A progressive capitalist.  We should all go eat there, and then demand that he pay our bill since he makes more than we do.  And food is a right, dammit!

https://twitter.com/dallasmcculloch

http://www.linkedin.com/pub/dallas-m...41/b89?trk=tbr

----------


## mad cow

I hope somebody here is storing all this stuff,and any more that is out there,offline.

----------


## Keith and stuff

It looks like this Democrat will lose in the primary to another Democrat.
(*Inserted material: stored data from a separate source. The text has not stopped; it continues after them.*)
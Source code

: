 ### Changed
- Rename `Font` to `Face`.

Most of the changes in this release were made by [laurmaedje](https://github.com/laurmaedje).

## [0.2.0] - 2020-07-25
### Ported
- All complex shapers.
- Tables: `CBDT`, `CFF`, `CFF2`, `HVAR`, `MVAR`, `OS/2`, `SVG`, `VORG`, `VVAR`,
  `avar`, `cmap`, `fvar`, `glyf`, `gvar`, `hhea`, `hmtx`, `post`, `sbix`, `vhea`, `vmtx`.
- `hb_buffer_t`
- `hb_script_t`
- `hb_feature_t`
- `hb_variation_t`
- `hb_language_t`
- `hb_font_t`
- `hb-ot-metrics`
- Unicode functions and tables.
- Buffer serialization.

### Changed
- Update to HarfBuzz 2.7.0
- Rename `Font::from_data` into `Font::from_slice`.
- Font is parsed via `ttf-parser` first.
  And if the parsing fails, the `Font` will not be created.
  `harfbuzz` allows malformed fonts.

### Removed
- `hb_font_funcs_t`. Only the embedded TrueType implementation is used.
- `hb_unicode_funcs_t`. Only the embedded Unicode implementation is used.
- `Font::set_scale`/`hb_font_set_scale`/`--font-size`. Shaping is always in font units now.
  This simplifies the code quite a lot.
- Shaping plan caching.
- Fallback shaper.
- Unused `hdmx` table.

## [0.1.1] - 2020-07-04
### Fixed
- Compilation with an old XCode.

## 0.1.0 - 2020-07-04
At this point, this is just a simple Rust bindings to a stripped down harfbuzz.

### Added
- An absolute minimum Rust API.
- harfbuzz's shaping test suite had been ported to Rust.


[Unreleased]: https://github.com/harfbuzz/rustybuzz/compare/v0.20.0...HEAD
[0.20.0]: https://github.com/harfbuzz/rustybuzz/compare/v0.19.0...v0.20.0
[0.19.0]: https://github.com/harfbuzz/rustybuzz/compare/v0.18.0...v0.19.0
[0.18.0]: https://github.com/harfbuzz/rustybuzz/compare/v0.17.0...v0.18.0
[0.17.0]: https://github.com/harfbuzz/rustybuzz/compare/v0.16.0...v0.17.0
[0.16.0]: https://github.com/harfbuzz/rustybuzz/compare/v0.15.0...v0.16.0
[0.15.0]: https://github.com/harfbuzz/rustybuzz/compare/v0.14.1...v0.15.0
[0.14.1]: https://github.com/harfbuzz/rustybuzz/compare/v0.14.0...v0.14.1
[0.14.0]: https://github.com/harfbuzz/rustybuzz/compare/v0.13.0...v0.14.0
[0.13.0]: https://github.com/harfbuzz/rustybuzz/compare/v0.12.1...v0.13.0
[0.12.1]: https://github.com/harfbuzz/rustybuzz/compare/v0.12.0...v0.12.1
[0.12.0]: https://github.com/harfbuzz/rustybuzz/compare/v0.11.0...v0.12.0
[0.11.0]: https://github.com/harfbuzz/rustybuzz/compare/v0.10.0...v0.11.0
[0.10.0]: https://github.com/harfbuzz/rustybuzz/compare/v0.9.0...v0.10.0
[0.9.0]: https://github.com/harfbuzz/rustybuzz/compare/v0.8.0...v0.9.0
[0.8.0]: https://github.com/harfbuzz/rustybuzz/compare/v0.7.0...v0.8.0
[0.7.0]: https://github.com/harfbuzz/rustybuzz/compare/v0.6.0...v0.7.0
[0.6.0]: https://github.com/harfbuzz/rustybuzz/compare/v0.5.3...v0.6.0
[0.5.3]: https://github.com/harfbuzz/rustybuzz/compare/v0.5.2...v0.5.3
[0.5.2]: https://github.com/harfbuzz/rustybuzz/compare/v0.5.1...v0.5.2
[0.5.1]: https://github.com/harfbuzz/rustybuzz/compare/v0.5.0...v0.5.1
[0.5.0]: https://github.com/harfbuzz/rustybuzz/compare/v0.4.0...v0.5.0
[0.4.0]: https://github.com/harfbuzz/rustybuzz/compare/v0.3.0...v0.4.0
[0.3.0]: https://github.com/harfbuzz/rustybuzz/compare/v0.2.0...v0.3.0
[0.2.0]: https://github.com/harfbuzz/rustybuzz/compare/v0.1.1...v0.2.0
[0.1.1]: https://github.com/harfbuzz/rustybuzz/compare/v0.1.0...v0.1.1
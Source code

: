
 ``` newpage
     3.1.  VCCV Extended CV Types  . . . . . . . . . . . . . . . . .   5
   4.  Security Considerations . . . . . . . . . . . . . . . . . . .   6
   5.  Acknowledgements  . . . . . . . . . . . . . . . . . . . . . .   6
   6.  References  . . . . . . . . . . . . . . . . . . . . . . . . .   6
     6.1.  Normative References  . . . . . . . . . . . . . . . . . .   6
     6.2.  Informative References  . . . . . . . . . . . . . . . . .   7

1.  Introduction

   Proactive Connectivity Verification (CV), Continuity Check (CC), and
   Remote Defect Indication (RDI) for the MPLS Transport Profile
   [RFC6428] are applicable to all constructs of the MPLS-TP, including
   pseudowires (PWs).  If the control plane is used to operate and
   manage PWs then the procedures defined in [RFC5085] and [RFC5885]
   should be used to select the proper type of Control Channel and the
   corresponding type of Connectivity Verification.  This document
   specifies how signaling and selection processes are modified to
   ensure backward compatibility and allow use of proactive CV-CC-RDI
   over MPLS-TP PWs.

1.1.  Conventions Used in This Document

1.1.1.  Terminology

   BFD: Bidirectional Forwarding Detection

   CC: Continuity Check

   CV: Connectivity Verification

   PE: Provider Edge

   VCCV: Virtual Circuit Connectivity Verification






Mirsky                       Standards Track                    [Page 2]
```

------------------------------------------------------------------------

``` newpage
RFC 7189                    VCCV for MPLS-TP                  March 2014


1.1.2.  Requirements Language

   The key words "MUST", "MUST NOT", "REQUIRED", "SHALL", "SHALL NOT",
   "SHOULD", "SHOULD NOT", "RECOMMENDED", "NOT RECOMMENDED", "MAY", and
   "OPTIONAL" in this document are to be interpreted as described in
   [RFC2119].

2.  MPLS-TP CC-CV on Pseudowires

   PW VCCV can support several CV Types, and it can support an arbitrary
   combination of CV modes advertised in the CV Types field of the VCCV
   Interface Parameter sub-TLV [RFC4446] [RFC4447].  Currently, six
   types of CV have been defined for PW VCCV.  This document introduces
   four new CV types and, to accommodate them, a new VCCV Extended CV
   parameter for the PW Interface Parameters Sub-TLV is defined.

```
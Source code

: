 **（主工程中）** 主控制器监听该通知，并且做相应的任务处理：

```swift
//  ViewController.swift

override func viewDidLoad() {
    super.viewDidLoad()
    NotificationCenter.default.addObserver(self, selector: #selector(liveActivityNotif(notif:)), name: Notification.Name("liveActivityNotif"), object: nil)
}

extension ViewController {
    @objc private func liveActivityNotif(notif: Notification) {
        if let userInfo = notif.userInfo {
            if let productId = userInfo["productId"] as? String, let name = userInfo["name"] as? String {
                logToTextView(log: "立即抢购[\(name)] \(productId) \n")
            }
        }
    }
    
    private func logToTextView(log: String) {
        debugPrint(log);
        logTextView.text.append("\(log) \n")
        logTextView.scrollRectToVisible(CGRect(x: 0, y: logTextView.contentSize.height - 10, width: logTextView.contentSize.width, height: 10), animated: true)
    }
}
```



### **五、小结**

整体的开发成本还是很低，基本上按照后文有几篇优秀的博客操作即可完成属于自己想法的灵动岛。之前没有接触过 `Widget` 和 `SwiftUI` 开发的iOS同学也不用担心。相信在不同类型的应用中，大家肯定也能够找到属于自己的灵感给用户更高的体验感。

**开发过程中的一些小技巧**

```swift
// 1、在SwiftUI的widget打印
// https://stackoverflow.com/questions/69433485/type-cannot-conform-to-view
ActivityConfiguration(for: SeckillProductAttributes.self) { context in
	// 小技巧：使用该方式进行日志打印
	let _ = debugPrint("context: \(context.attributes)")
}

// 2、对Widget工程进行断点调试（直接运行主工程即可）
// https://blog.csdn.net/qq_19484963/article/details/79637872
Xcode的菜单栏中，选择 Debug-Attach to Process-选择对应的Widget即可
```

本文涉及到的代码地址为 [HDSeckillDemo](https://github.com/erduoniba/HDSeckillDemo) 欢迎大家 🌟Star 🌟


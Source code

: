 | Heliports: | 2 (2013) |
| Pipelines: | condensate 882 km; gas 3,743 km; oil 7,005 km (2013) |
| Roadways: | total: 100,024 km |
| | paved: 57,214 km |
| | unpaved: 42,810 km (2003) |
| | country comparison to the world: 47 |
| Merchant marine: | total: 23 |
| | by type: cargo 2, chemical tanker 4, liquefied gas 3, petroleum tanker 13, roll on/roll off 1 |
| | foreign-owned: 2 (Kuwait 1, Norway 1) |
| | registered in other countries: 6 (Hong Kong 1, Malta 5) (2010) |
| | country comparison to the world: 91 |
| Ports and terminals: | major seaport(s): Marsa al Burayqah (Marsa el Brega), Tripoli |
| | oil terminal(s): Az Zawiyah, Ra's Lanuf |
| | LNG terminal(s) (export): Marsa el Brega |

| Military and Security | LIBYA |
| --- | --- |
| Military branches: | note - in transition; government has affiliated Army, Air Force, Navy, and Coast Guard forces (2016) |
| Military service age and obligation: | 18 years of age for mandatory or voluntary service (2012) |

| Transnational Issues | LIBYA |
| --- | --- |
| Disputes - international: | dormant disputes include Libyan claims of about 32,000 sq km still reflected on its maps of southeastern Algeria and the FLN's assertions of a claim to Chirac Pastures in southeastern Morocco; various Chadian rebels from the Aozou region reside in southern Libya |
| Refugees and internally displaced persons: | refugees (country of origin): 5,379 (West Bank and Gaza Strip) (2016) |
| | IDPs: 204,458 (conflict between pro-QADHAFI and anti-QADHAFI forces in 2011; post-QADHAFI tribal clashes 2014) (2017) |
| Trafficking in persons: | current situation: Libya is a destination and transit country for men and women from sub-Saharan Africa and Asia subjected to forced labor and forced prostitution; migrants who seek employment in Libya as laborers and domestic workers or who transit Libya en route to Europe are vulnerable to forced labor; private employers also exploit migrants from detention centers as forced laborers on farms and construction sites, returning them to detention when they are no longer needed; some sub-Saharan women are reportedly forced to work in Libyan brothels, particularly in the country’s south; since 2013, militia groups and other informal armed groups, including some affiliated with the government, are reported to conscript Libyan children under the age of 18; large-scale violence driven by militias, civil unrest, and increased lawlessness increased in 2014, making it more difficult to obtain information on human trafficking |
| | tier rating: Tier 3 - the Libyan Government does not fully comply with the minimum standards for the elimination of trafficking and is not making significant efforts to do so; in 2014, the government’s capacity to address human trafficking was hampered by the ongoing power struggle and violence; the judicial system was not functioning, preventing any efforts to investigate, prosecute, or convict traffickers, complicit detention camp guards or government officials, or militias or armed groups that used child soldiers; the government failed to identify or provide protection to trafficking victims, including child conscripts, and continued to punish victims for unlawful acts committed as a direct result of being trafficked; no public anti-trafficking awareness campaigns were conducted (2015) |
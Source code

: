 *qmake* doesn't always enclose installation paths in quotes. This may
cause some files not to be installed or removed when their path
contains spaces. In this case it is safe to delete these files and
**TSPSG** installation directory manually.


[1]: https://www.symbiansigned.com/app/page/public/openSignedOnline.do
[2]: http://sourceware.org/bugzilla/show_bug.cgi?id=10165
You might want to save the most damning evidence, just in case he wins in the Democratic primary.

----------


## angelatc

Interesting.  He started the business with $5,000 he won in a contest that Rich DeVos sponsored.  DeVos was one of the early backers of Amash,  picking him over the establishment choice.  

Looks like they were still around in 2011: http://www.mlive.com/politics/index.ssf/2011/10/amway_corp_founder_and_heirs_g.html

I wonder if Amash is going to be like Ron Paul, and attract a wide variety of opponents - from the outright loonies to the DC power elites?

----------


## V3n

> It looks like this Democrat will lose in the primary to another Democrat. You might want to save the most damning evidence, just in case he wins in the Democratic primary.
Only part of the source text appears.